One of the joys (and chores) of a Catholic priest is to hear confessions. I say “chore” because it is tiring to sit there for hours listening to what seems the same old stuff. I realize that for the penitent it is a guilty and often shameful worry and a great relief to make one’s confession for I too am a penitent. I only express this very human feeling that I sometimes experience–but this human weariness disappears as I reflect on the joy and wonder of the sacrament.

This is hammered home to me each year as I hear the first confessions of our first Holy Communion children. There they are, year after year coming to the age of reason and clearly they have come to think about themselves and their sins. Of course they have done very little that is really bad. Some naughtiness, some disobedience, the usual stuff of early childhood. But what is so moving is that they are there, already doing their duty as little Catholics and are mostly excited by the opportunity. I share their joy.

The genius of confession is that, when one comes to confession we are not simply confessing the bad things we’ve done and receiving forgiveness. Perhaps most importantly, we are taking responsibility for ourselves. We are admitting that it is our fault. We can’t blame someone else. How different this is from so many forms of psychological counseling and popular self help programs in which the troubled person is encouraged to dig around to find what happened to them–how they were abused or disadvantaged–and how someone else or some other circumstances are responsible for their difficulties. Of course sometimes other ARE involved, and counseling can help to bring those problems to light, but it is confession in which the person (no matter who is to blame) takes responsibility and says, “I will do something about this.”

I remember working once with a young man who hated his mother. She was indeed an abusive and horrible mother, but in counseling he wanted to confess this but pleaded with the counsellor, “I can’t confess my mother’s sins!”

“True” said the counsellor, “But you confess your hatred of your mother and receive healing”

This is the genius of confession–that ordinary men and women, boys and girls are accepting the reality of being responsible for themselves. This, I believe, is the underlying genius of Christianity. In a world in bondage to fatalism, Christ steps in and says, “You are not in bondage to the whims of the gods. You are not in bondage to powers beyond your control. You are not in bondage to the fates. You can take responsibility. You must take responsibility for yourself, for your world and for your eternal destiny. This begins by being penitent. When you confess your sins you are automatically saying, “It’s me. I take the blame and I take the responsibility.”

The genius of this is that in doing so we are also saying, “Although I take the responsibility I also admit that I cannot do it myself so I am asking for divine assistance.” This is the transaction we call “faith”. A simple soul saying, “I am taking responsibility for myself, but dear God, I need some help.”

That this basic and essential viewpoint is being learned experientially by seven and eight year old children is awesome. It is this lesson perhaps more than any other, which will give them a head start in life.

To elaborate on this, this is also the lesson that so many in our contemporary society have never learned.
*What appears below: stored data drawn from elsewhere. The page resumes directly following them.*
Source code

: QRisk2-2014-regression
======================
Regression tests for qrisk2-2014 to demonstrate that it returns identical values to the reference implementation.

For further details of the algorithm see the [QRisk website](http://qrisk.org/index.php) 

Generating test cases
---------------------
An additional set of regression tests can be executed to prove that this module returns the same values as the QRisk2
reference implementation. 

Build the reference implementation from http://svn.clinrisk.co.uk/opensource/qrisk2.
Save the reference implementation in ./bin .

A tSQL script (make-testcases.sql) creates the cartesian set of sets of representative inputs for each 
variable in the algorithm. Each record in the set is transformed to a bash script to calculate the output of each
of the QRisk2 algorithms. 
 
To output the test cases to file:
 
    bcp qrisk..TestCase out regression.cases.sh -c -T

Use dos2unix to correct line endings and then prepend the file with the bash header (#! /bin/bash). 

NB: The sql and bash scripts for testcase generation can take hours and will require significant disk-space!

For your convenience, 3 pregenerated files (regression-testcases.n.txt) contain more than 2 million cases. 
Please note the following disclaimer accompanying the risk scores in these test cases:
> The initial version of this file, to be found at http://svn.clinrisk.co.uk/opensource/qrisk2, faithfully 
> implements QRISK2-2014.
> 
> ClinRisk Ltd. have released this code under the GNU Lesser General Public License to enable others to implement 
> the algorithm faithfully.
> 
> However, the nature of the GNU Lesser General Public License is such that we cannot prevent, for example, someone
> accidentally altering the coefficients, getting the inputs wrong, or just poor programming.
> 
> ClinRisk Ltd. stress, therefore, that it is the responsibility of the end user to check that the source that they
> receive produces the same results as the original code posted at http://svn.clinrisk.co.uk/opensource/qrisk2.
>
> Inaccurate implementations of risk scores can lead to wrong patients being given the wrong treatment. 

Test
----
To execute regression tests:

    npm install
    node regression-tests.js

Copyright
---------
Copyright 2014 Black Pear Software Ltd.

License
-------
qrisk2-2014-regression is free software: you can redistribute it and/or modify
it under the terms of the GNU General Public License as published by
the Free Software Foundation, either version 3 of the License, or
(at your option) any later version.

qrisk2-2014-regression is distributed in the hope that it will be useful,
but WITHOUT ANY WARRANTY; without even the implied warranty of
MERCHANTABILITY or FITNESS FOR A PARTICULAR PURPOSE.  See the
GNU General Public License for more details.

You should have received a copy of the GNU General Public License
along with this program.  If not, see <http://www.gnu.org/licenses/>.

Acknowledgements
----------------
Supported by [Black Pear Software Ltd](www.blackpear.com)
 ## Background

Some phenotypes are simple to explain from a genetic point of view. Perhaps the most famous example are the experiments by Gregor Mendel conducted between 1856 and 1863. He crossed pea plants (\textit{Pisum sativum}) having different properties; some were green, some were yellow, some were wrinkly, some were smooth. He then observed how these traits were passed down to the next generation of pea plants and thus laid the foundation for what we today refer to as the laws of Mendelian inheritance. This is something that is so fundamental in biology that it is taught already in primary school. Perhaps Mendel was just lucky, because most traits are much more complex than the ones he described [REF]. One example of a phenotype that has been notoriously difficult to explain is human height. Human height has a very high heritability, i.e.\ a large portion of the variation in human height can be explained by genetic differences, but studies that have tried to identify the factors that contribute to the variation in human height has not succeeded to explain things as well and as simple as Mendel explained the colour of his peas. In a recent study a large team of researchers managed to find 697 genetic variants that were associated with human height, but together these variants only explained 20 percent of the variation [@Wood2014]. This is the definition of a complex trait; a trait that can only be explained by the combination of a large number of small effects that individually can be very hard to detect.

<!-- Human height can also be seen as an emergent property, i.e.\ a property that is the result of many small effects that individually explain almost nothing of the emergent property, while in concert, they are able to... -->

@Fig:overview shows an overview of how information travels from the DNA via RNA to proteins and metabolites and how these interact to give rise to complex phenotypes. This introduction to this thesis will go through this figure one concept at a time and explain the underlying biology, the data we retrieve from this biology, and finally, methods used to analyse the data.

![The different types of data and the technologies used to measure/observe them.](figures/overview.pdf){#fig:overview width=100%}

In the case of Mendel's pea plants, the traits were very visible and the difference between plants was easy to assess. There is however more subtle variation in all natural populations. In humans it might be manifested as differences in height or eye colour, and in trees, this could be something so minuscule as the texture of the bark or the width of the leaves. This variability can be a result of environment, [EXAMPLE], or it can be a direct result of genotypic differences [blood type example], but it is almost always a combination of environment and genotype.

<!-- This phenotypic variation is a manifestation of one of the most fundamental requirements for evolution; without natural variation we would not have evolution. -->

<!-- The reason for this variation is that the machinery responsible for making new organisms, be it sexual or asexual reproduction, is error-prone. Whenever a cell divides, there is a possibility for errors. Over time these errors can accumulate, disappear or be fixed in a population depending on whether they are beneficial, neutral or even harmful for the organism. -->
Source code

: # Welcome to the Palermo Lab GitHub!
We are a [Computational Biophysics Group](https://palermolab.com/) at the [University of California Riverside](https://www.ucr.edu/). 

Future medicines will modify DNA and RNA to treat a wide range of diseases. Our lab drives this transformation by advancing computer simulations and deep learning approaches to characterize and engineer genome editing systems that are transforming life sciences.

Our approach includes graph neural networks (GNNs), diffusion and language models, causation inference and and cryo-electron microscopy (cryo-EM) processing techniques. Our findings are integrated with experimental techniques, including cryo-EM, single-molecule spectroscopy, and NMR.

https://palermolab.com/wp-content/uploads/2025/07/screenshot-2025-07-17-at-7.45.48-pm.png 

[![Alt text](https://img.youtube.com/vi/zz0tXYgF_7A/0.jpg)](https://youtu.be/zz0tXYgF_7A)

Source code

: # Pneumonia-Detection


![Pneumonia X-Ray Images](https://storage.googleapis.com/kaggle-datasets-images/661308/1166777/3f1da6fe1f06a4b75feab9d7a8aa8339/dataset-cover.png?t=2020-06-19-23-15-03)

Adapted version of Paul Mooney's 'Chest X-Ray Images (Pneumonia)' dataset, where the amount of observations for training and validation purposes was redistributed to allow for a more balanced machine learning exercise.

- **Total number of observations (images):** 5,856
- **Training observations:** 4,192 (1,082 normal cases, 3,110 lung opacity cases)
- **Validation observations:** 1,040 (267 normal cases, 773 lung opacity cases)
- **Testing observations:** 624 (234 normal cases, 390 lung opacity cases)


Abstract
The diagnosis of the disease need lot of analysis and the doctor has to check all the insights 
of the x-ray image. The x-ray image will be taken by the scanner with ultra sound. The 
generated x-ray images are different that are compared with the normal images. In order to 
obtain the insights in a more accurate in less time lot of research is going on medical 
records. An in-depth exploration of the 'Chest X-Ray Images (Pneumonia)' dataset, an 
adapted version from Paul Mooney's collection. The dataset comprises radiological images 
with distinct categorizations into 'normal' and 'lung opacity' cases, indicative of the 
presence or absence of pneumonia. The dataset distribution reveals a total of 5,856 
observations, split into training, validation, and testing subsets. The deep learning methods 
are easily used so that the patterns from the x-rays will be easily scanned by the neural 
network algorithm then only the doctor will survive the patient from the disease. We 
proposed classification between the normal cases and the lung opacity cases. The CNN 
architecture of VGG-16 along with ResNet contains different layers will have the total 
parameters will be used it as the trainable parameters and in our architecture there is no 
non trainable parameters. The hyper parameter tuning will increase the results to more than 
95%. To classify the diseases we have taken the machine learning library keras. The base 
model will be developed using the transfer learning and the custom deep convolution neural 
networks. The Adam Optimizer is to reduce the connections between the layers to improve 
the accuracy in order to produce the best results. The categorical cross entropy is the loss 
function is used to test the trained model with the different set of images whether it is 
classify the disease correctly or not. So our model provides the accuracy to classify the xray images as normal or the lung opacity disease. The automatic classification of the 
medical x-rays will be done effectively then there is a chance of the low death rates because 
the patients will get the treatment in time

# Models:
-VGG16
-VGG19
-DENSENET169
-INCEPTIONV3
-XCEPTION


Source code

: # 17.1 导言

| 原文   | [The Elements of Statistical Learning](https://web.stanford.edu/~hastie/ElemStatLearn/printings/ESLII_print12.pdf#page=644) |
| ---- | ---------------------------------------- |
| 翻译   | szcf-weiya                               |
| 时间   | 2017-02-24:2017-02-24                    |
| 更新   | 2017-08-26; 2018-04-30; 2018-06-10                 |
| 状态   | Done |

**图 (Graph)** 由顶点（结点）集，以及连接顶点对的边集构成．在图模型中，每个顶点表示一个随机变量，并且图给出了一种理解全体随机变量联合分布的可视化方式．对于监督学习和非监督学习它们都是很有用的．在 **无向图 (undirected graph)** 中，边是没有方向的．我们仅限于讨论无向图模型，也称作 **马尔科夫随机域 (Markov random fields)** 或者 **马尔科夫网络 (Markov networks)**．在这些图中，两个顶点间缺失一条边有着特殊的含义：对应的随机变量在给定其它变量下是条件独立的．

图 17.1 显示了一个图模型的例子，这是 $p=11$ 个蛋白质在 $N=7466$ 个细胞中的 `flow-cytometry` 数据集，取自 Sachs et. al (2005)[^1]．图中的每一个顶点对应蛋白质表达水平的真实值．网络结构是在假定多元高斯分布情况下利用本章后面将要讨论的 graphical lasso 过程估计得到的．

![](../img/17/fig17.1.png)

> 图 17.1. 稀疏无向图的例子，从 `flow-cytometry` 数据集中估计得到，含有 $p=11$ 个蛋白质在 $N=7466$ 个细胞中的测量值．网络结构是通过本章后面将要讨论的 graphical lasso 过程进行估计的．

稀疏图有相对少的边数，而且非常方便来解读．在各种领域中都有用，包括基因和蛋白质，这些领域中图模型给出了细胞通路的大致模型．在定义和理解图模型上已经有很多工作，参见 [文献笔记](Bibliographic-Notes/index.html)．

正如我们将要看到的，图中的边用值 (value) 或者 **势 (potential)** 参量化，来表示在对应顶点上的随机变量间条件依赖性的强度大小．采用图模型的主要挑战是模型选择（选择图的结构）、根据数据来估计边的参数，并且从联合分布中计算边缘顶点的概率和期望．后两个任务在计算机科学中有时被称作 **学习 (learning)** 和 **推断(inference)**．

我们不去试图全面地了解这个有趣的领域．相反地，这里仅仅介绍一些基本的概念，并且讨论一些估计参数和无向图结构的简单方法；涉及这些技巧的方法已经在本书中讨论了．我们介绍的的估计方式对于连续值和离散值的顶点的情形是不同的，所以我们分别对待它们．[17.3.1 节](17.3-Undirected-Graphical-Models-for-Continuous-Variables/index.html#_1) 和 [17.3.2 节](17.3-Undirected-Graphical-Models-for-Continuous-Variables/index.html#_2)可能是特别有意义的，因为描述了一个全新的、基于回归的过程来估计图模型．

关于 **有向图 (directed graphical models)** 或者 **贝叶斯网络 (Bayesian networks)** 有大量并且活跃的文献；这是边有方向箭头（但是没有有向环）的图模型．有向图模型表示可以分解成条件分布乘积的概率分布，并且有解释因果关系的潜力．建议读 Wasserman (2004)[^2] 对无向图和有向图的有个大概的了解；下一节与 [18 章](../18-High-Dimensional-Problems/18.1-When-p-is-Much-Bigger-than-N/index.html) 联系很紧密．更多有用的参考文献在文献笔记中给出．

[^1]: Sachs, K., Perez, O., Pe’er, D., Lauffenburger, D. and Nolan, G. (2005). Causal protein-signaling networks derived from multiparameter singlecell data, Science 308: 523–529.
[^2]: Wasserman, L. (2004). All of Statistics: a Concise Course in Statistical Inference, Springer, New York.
This is obvious when we see the sense of entitlement and blame that is at epidemic proportions in our society. Multitudes expect someone else to take responsibility for them, to solve their problems, to give them everything, and when that doesn’t happen they blame the ones who they think owe them something. Then the blame gets ugly. They see themselves as victims. They nurture resentment and before long it turns violent.

How does the Catholic faith change the world? Maybe therefore it is as simple as Father going into the confessional, switching on the light and listening to the first confessions of second graders.